構造的には、軸流局所送風機は電動機に直結された羽根車と円筒状ケーシングを基本とし、入口側と出口側にダクト接続用フランジが設けられています。羽根車の翼形状と取付角度は、局所換気で必要とされる風量と静圧をバランスよく発揮できるよう設計されており、比較的短~中距離のダクト配管に適した性能曲線を持ちます。坑内用としては、騒音低減のための消音カバーやフレキシブル継手を組み合わせることも多く、作業環境への影響を最小限に抑える工夫がされています。メタンガスなど爆発性雰囲気で使用する場合には、防爆電動機を採用した隔爆形軸流局所送風機が用いられ、安全性が確保されます。
軸流局所送風機の選定にあたっては、ダクト長さ、曲がりや分岐の数、断面形状、必要風速などから通気抵抗を算出し、必要静圧と風量を満たす機種を選ぶことが重要です。ダクトが長くなる場合や通気抵抗が大きい場合には、対向回転局所送風機や二重羽根車構造を持つ高静圧型の採用を検討する必要がありますが、多くの現場では標準的な軸流局所送風機がコストと性能のバランスに優れた選択肢となります。また、インバータ制御を用いて回転数を可変とすれば、採掘進捗や作業人数に応じて風量を調整でき、通気安全と省エネの両立が可能になります。

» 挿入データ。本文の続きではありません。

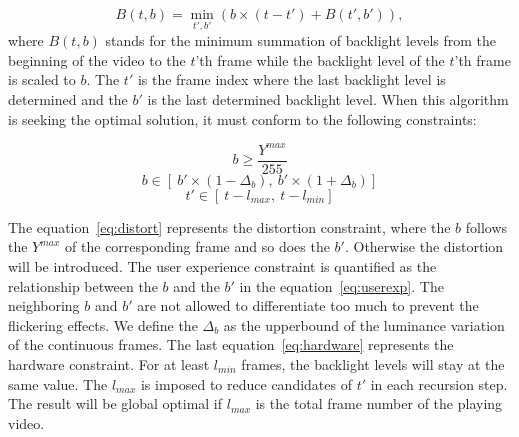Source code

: \begin{equation}
  \label{eq:dp}
B(t,b) = \min_{t',b'}(b \times (t - t') + B(t', b')),
\end{equation}
where $B(t, b)$ stands for the minimum summation of backlight levels
from the beginning of the video to the $t$'th frame while the
backlight level of the $t$'th frame is scaled to $b$. The $t'$ is the
frame index where the last backlight level is determined and the $b'$
is the last determined backlight level. When this algorithm is seeking
the optimal solution, it must conform to the following constraints:


\begin{equation}
  \label{eq:distort}
  b \ge \frac{Y^{max}}{255}
\end{equation}
\begin{equation}
  \label{eq:userexp}
  b \in [\ b' \times ( 1 - \Delta_b ),\ b' \times ( 1 +
    \Delta_b)]
\end{equation}
\begin{equation}
  \label{eq:hardware}
  t' \in [\ t - l_{max},\ t - l_{min}] 
\end{equation}


The equation~\ref{eq:distort} represents the distortion constraint,
where the $b$ follows the $Y^{max}$ of the corresponding frame and
so does the $b'$. Otherwise the distortion will be introduced. The
user experience constraint is quantified as the relationship between
the $b$ and the $b'$ in the equation~\ref{eq:userexp}. The neighboring
$b$ and $b'$ are not allowed to differentiate too much to prevent the
flickering effects. We define the $\Delta_b$ as the upperbound of the
luminance variation of the continuous frames. The last equation~\ref{eq:hardware}
represents the hardware constraint. For at least $l_{min}$ frames, the
backlight levels will stay at the same value. The $l_{max}$ is imposed
to reduce candidates of $t'$ in each recursion step. The result will
be  global optimal if $l_{max}$ is the total frame number of the
playing video.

保守・運用面では、軸流局所送風機は構造が比較的単純でメンテナンスが行いやすいという利点がありますが、粉じん環境で使用されるため、定期的な清掃と点検が欠かせません。羽根車に付着した粉じんは効率低下や振動増加の原因となるため、定期的に清掃し、必要に応じてバランス調整を行います。軸受の潤滑状態や電動機の温度、異音や異常振動の有無を日常点検で確認し、早めの対応によって突発故障を防ぐことが重要です。適切に設計・選定・保守された軸流局所送風機は、鉱山局所換気の基幹設備として長期にわたり安定した性能を発揮し、坑内作業の安全と効率向上に大きく貢献します。